-------- Dataset records --------

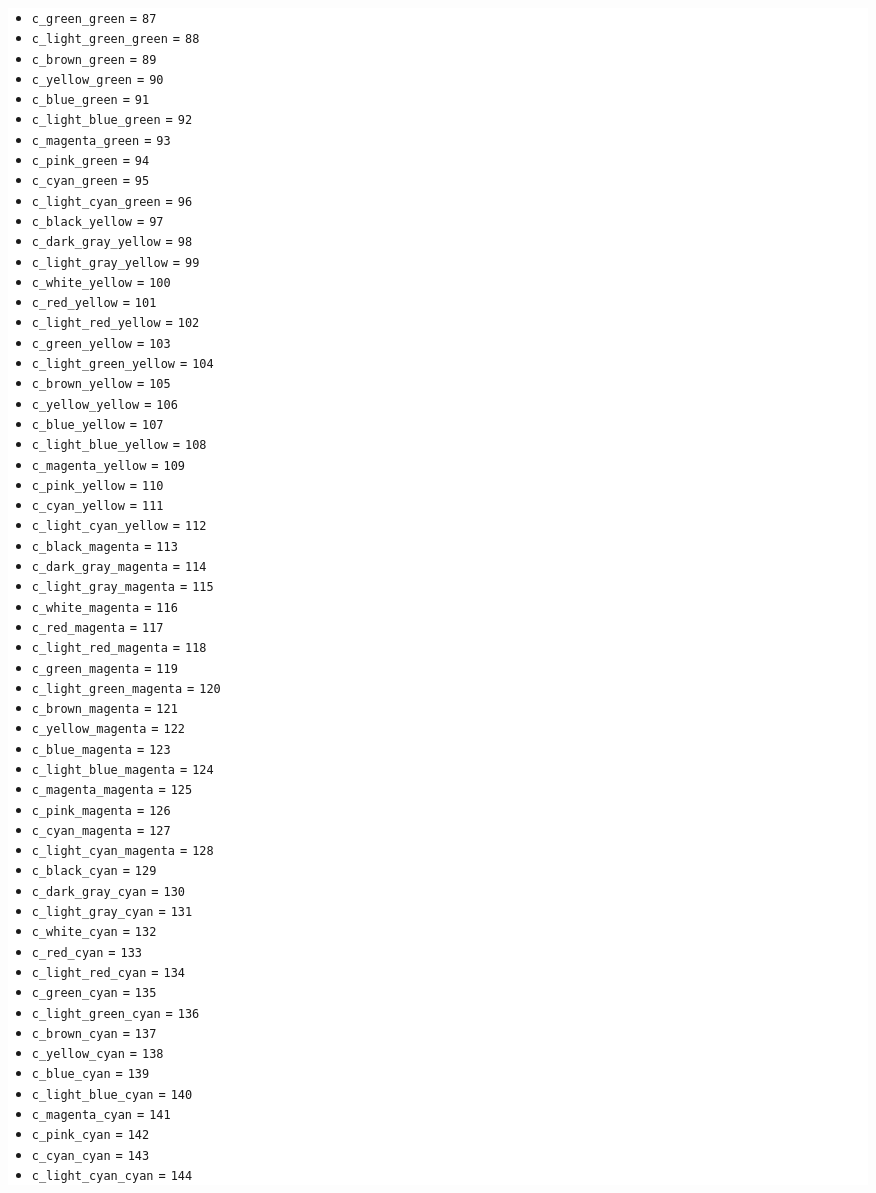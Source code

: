 - `c_green_green` = `87`
- `c_light_green_green` = `88`
- `c_brown_green` = `89`
- `c_yellow_green` = `90`
- `c_blue_green` = `91`
- `c_light_blue_green` = `92`
- `c_magenta_green` = `93`
- `c_pink_green` = `94`
- `c_cyan_green` = `95`
- `c_light_cyan_green` = `96`
- `c_black_yellow` = `97`
- `c_dark_gray_yellow` = `98`
- `c_light_gray_yellow` = `99`
- `c_white_yellow` = `100`
- `c_red_yellow` = `101`
- `c_light_red_yellow` = `102`
- `c_green_yellow` = `103`
- `c_light_green_yellow` = `104`
- `c_brown_yellow` = `105`
- `c_yellow_yellow` = `106`
- `c_blue_yellow` = `107`
- `c_light_blue_yellow` = `108`
- `c_magenta_yellow` = `109`
- `c_pink_yellow` = `110`
- `c_cyan_yellow` = `111`
- `c_light_cyan_yellow` = `112`
- `c_black_magenta` = `113`
- `c_dark_gray_magenta` = `114`
- `c_light_gray_magenta` = `115`
- `c_white_magenta` = `116`
- `c_red_magenta` = `117`
- `c_light_red_magenta` = `118`
- `c_green_magenta` = `119`
- `c_light_green_magenta` = `120`
- `c_brown_magenta` = `121`
- `c_yellow_magenta` = `122`
- `c_blue_magenta` = `123`
- `c_light_blue_magenta` = `124`
- `c_magenta_magenta` = `125`
- `c_pink_magenta` = `126`
- `c_cyan_magenta` = `127`
- `c_light_cyan_magenta` = `128`
- `c_black_cyan` = `129`
- `c_dark_gray_cyan` = `130`
- `c_light_gray_cyan` = `131`
- `c_white_cyan` = `132`
- `c_red_cyan` = `133`
- `c_light_red_cyan` = `134`
- `c_green_cyan` = `135`
- `c_light_green_cyan` = `136`
- `c_brown_cyan` = `137`
- `c_yellow_cyan` = `138`
- `c_blue_cyan` = `139`
- `c_light_blue_cyan` = `140`
- `c_magenta_cyan` = `141`
- `c_pink_cyan` = `142`
- `c_cyan_cyan` = `143`
- `c_light_cyan_cyan` = `144`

--------

Task goal = Minus its pictures, the full listing should be copied verbatim.

Answer area =
Source code

: - `c_green_green` = `87`
- `c_light_green_green` = `88`
- `c_brown_green` = `89`
- `c_yellow_green` = `90`
- `c_blue_green` = `91`
- `c_light_blue_green` = `92`
- `c_magenta_green` = `93`
- `c_pink_green` = `94`
- `c_cyan_green` = `95`
- `c_light_cyan_green` = `96`
- `c_black_yellow` = `97`
- `c_dark_gray_yellow` = `98`
- `c_light_gray_yellow` = `99`
- `c_white_yellow` = `100`
- `c_red_yellow` = `101`
- `c_light_red_yellow` = `102`
- `c_green_yellow` = `103`
- `c_light_green_yellow` = `104`
- `c_brown_yellow` = `105`
- `c_yellow_yellow` = `106`
- `c_blue_yellow` = `107`
- `c_light_blue_yellow` = `108`
- `c_magenta_yellow` = `109`
- `c_pink_yellow` = `110`
- `c_cyan_yellow` = `111`
- `c_light_cyan_yellow` = `112`
- `c_black_magenta` = `113`
- `c_dark_gray_magenta` = `114`
- `c_light_gray_magenta` = `115`
- `c_white_magenta` = `116`
- `c_red_magenta` = `117`
- `c_light_red_magenta` = `118`
- `c_green_magenta` = `119`
- `c_light_green_magenta` = `120`
- `c_brown_magenta` = `121`
- `c_yellow_magenta` = `122`
- `c_blue_magenta` = `123`
- `c_light_blue_magenta` = `124`
- `c_magenta_magenta` = `125`
- `c_pink_magenta` = `126`
- `c_cyan_magenta` = `127`
- `c_light_cyan_magenta` = `128`
- `c_black_cyan` = `129`
- `c_dark_gray_cyan` = `130`
- `c_light_gray_cyan` = `131`
- `c_white_cyan` = `132`
- `c_red_cyan` = `133`
- `c_light_red_cyan` = `134`
- `c_green_cyan` = `135`
- `c_light_green_cyan` = `136`
- `c_brown_cyan` = `137`
- `c_yellow_cyan` = `138`
- `c_blue_cyan` = `139`
- `c_light_blue_cyan` = `140`
- `c_magenta_cyan` = `141`
- `c_pink_cyan` = `142`
- `c_cyan_cyan` = `143`
- `c_light_cyan_cyan` = `144`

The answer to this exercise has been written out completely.